ムーグゥ 小林文代と戦士達


 外へ出てしばらく歩いていると、ジョーが腕時計に目を留めた。文字盤の縁が青く点滅し、パシパシと小さな音を立てている。


「来たぞ。まだ少し距離がある。1、2……と、デカイのが1体」



 その傍ら、先頭に立ってのしのしと歩くもっちが、魔法少女ミルカの姿となった蒼一に簡潔に説明する。その声と口調は、すっかり野太い男性の声に切り替わっていた。
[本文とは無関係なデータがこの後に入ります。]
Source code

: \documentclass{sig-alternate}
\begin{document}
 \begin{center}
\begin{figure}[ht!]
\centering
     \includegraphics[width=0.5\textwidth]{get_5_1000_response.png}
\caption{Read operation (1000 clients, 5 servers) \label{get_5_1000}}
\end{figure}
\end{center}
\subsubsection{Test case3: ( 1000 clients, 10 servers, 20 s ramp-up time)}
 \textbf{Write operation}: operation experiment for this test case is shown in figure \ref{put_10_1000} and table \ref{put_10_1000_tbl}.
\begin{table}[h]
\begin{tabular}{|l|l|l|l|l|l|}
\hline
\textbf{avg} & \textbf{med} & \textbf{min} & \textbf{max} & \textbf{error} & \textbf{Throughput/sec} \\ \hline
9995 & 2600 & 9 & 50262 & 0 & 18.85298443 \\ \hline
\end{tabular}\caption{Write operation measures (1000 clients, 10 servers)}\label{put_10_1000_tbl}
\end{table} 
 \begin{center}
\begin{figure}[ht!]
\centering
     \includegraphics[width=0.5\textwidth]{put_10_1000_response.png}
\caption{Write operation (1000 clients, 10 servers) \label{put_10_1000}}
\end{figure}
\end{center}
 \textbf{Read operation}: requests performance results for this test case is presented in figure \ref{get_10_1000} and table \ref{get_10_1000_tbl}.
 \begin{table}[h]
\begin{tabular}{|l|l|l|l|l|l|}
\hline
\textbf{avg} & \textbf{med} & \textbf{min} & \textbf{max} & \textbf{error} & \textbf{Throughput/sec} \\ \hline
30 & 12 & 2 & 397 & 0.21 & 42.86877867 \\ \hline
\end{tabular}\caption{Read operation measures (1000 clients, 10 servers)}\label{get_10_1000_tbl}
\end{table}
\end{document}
「さっき、シェルに隠れてビルの中まで移動しただろ? あれは、夢の中へ現れた時に攻撃されにくくするため。いくら事前に準備してあるとはいえ、やっぱり他人の夢の中だからね。危険が無いわけじゃない」



 ミルカはツインテールを揺らして頷き、少し前の驚愕を思い起こしながら呟いた。


「シェルは、中からは普通に外が見えるけど、外からは透明にしか見えない……」


「大正解」

 タッキーがスキップで飛び出して、ミルカの隣に並ぶ。


「だから、戦闘が始まったらシェルの中に入って物陰に隠れるんだよ。シェルは透明に見えるだけで、物理攻撃を防いではくれないからね。オーケイ?」


 ミルカが緊張の面持ちで頷くと、タッキーはニカッと笑ってピースサインを突き出した。




「私、ちょっと見てきます」

 マリンはそう言うと、ピュゥイ~ッと指笛を吹いた。続けざまに、もう一回。


「来い! アルテミス!」


 遠くから蹄の音が近づき、ビル陰から真っ白な馬が現れた。鬣をなびかせ、こちらへ駆けて来る。


 マリンも白馬へと駆け寄り、飛び乗るように跨った。「では、いつもの広場で」そう声を張り上げると、颯爽と馬を駆り街中へと消えていった。



 あんぐりと口を開けたままのミルカの隣で、小林が呟く。


「マリンさん、今日も凛々しくてかっこいいなぁ……」


 マリンの現実の姿を知っている蒼一は、思わずもっちを振り仰いだ。背が高いので、ほぼ真上を見上げる体制になる。

 もっちは唇だけで微笑み、小さく首を振ってみせた。

 メンバーの本名と現実での姿は秘密であることは、事前に説明を受けていた。患者が現実世界でも彼らを頼ったりしないように、という配慮だ。彼らは医者でもカウンセラーでもない、夢の中だけの戦士なのだから。




 一行は、駅前の広場へ到着した。クウヤが周囲を見渡し、呟く。

「今日も見事に、だぁ~れもいないねぇ」


 そして小林に向かって親指を立て、頷いてみせた。


「闘いやすくていいやね」


 腕時計を睨んでいたジョーが、顔を上げた。


「来たぞ。マリンが上手くおびき寄せたな」



 そこへ、遠くから蹄の音が近づいてくる。広場へと駆け込んできたマリンの後ろには、どす黒く大きな煙の塊が付いてきていた。

 白馬が広場の中央でくるりと方向転換すると、マリンは腰に装備していたロングウィップを、煙の塊に向かって揮った。ビョウ、という風切音と共に、バチッと鞭の先が鳴る。煙たちは、怯んだように動きを止めた。


 マリンは凛と背を伸ばし、煙の塊たちに相対した。



「馬上より失礼を」

 まっすぐに煙たちを見据え、堂々と声を張る。


「白金の鎧を身に纏い、たなびく髪は桜色。胸にきらめく青きベリルさながらに、勇敢かつ冷静なるアーチャー。人呼んで、アクアマリンと申します」



 マリンにうっとりと見惚れている小林を、もっちが肘で突付き、シェルを手渡す。

「小林さん、早く避難。ミルカも一緒に」


 我に返った小林がミルカの手を引き、止まったワゴン車の陰に隠れて素早くシェルの中へ入った。



 クウヤがくるくると宙返りを繰り返し、白馬の前に躍り出た。すっと片膝をつき、いかにも忍者的なポーズを決める。

「闇を切り裂く漆黒の旋風。忍ぶ月影、星の翳。我が名はクウヤ、ここに見参」


「奏でよ旋律、刻めよビート。レント・アダージョ・アンダンテ。調律の魔術師、ジョー。どうぞお見知り置きを」

 ジョーは頬にかかる前髪をさらりと横へ流すと、胸元からタクトを取り出し、エレガントに構えた。


 もっちが手のひらに拳を打ちつけながら進み出て、ジョーの隣に仁王立ちした。

「えー、七つの海を股にかけ、荒ぶる波もなんのその。今日も大漁、ナギー丸!」


 軽快なスキップで並んだのは、タッキーだ。


「いくつ世代が変わろうと、世の中心はあたし達。あたしを軸に地球は廻る。天上天下唯我独尊! 無敵のJK、その名もタッキー!」

 煙達を睨みつけながら、ピースサインを突きつける。


 どす黒い煙の塊は、誰に襲いかかるか決めあぐねているかの様に、もごもごと蠢きながら留まっている。



 マリンが腕を上げ、ロングウィップを振り回す。ブンブンと風を切る音が響く。


「先手必勝! 叩きのめして差し上げますわ!」


 その声に反応して煙の塊がわずかに膨張する。5人はすかさず身構え、それぞれ攻撃の姿勢を取る。



「アクアマリン、推して参る! ハァッ!」


 白馬の嘶きと共に、マリンが先陣を切った。